Dataset records:
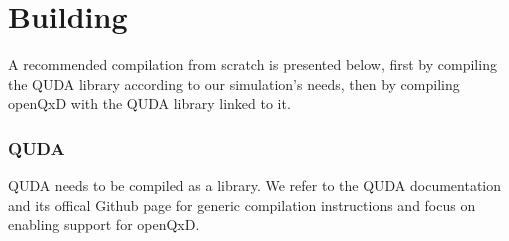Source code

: \chapter{Building}
\label{ch:p1:building}






A recommended compilation from scratch is presented below, first by compiling the QUDA library according to our simulation's needs, then by compiling openQxD with the QUDA library linked to it.

\subsection{QUDA}
\label{sec:building:quda}

QUDA needs to be compiled as a library. We refer to the QUDA documentation \cite{QUDApaper} and its offical Github page \cite{github:quda} for generic compilation instructions and focus on enabling support for openQxD.


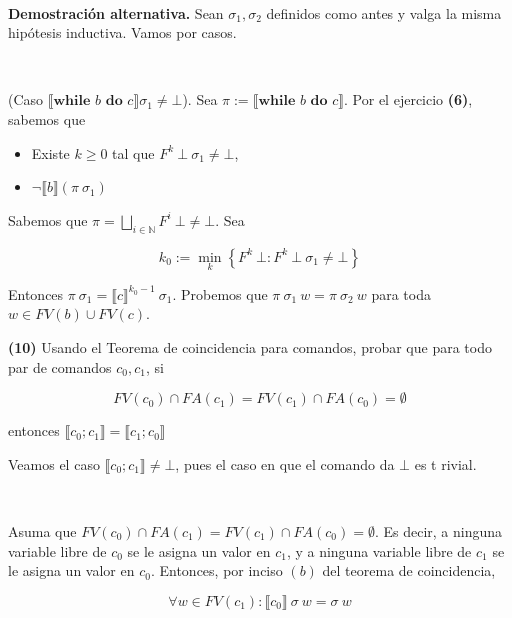 \documentclass[article, 12pt]{article}
\begin{document}
~

\textbf{Demostración alternativa.} Sean $\sigma_1, \sigma_2$ definidos como
antes y valga la misma hipótesis inductiva. Vamos por casos.

~

(Caso $\llbracket \textbf{while } b \textbf{ do } c\rrbracket \sigma_1 \neq \bot
$). Sea $\pi := \llbracket \textbf{while } b \textbf{ do } c\rrbracket$.
Por el ejercicio \textbf{(6)}, sabemos que 

\begin{itemize}
  \item Existe $k \geq 0$ tal que $F^k ~ \bot
~ \sigma_1 \neq \bot $, 
  \item $\neg\llbracket b \rrbracket(\pi ~ \sigma_1)$
\end{itemize}

Sabemos que $\pi = \bigsqcup_{i \in \mathbb{N}} F^i ~ \bot \neq \bot $. Sea 

\begin{equation*}
  k_0 := \min_{k} \left\{ F^k ~ \bot : F^k ~ \bot ~ \sigma_1 \neq \bot  \right\} 
\end{equation*}

Entonces $\pi ~ \sigma_1 = \llbracket c \rrbracket^{k_0-1} ~ \sigma_1$. Probemos
que $\pi ~ \sigma_1 ~ w = \pi ~ \sigma_2 ~ w$ para toda $w \in FV(b) \cup
FV(c)$. 
~
\pagebreak 

\begin{myframe}
\textbf{(10)} Usando el Teorema de coincidencia para comandos, probar que para
todo par de comandos $c_0, c_1$, si 

\begin{equation*}
  FV(c_0) \cap FA(c_1) = FV(c_1) \cap FA(c_0) = \emptyset
\end{equation*}

entonces $\llbracket c_0;c_1 \rrbracket = \llbracket c_1;c_0 \rrbracket$
\end{myframe}


Veamos el caso $\llbracket c_0;c_1\rrbracket\neq \bot $, pues el caso en que el
comando da $\bot $ es t rivial.

~ 

Asuma que $FV(c_0) \cap FA(c_1) = FV(c_1) \cap FA(c_0) = \emptyset$. Es decir, a
ninguna variable libre de $c_0$ se le asigna un valor en $c_1$, y a ninguna
variable libre de $c_1$ se le asigna un valor en $c_0$. Entonces, por inciso
$(b)$ del teorema de coincidencia,

\begin{equation*}
  \forall  w \in FV(c_1) : \llbracket c_0 \rrbracket ~ \sigma ~ w = \sigma ~ w
\end{equation*}
\end{document}
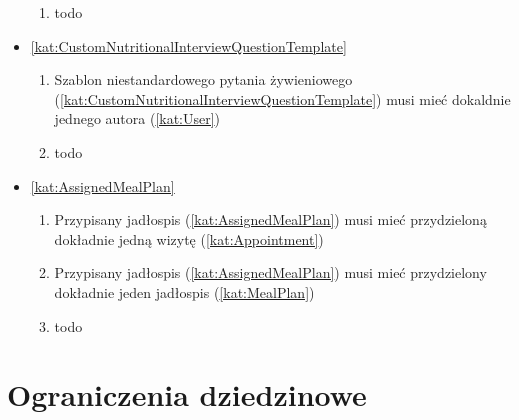 \begin{itemize}[label={\textbf{Reguły dla}}, wide, labelwidth=!, labelindent=0pt]
\begin{enumerate}[label={\textbf{REG/\protect\threedigits{\arabic{enumi}}}}, wide, labelwidth=!, align=left, leftmargin=3cm, resume]
        \item todo
    \end{enumerate}
    \item\ref{kat:CustomNutritionalInterviewQuestionTemplate}
    \begin{enumerate}[label={\textbf{REG/\protect\threedigits{\arabic{enumi}}}}, wide, labelwidth=!, align=left, leftmargin=3cm, resume]
        \item Szablon niestandardowego pytania żywieniowego (\ref{kat:CustomNutritionalInterviewQuestionTemplate}) musi mieć dokaldnie jednego autora (\ref{kat:User})
        \item todo
    \end{enumerate}
    \item\ref{kat:AssignedMealPlan}
    \begin{enumerate}[label={\textbf{REG/\protect\threedigits{\arabic{enumi}}}}, wide, labelwidth=!, align=left, leftmargin=3cm, resume]
        \item Przypisany jadłospis (\ref{kat:AssignedMealPlan}) musi mieć przydzieloną dokładnie jedną wizytę (\ref{kat:Appointment})
        \item Przypisany jadłospis (\ref{kat:AssignedMealPlan}) musi mieć przydzielony dokładnie jeden jadłospis (\ref{kat:MealPlan})
        \item todo
    \end{enumerate}
\end{itemize}

\section{Ograniczenia dziedzinowe}

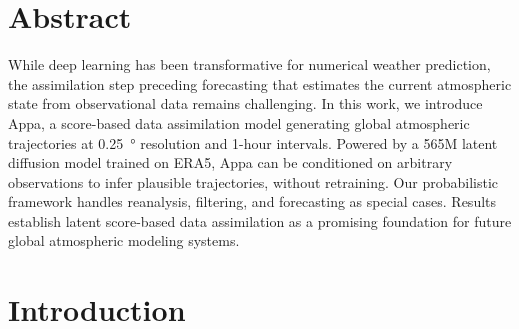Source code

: \section*{Abstract}

While deep learning has been transformative for numerical weather prediction, the assimilation step preceding forecasting that estimates the current atmospheric state from observational data remains challenging. In this work, we introduce Appa, a score-based data assimilation model generating global atmospheric trajectories at \qty{0.25}{\degree} resolution and 1-hour intervals. Powered by a 565M latent diffusion model trained on ERA5, Appa can be conditioned on arbitrary observations to infer plausible trajectories, without retraining. Our probabilistic framework handles reanalysis, filtering, and forecasting as special cases. Results establish latent score-based data assimilation as a promising foundation for future global atmospheric modeling systems.

\section{Introduction} \label{sec:appa-introduction}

What is expected: Would you copy the lines above exactly, starting with the one that has "QUDA needs to" and ending with the one that has "Sean $\sigma_1, \sigma_2$ definidos como", both included, without the pictures?

Answer to the problem:
QUDA needs to be compiled as a library. We refer to the QUDA documentation \cite{QUDApaper} and its offical Github page \cite{github:quda} for generic compilation instructions and focus on enabling support for openQxD.


 \documentclass[article, 12pt]{article}
\begin{document}
~

\textbf{Demostración alternativa.} Sean $\sigma_1, \sigma_2$ definidos como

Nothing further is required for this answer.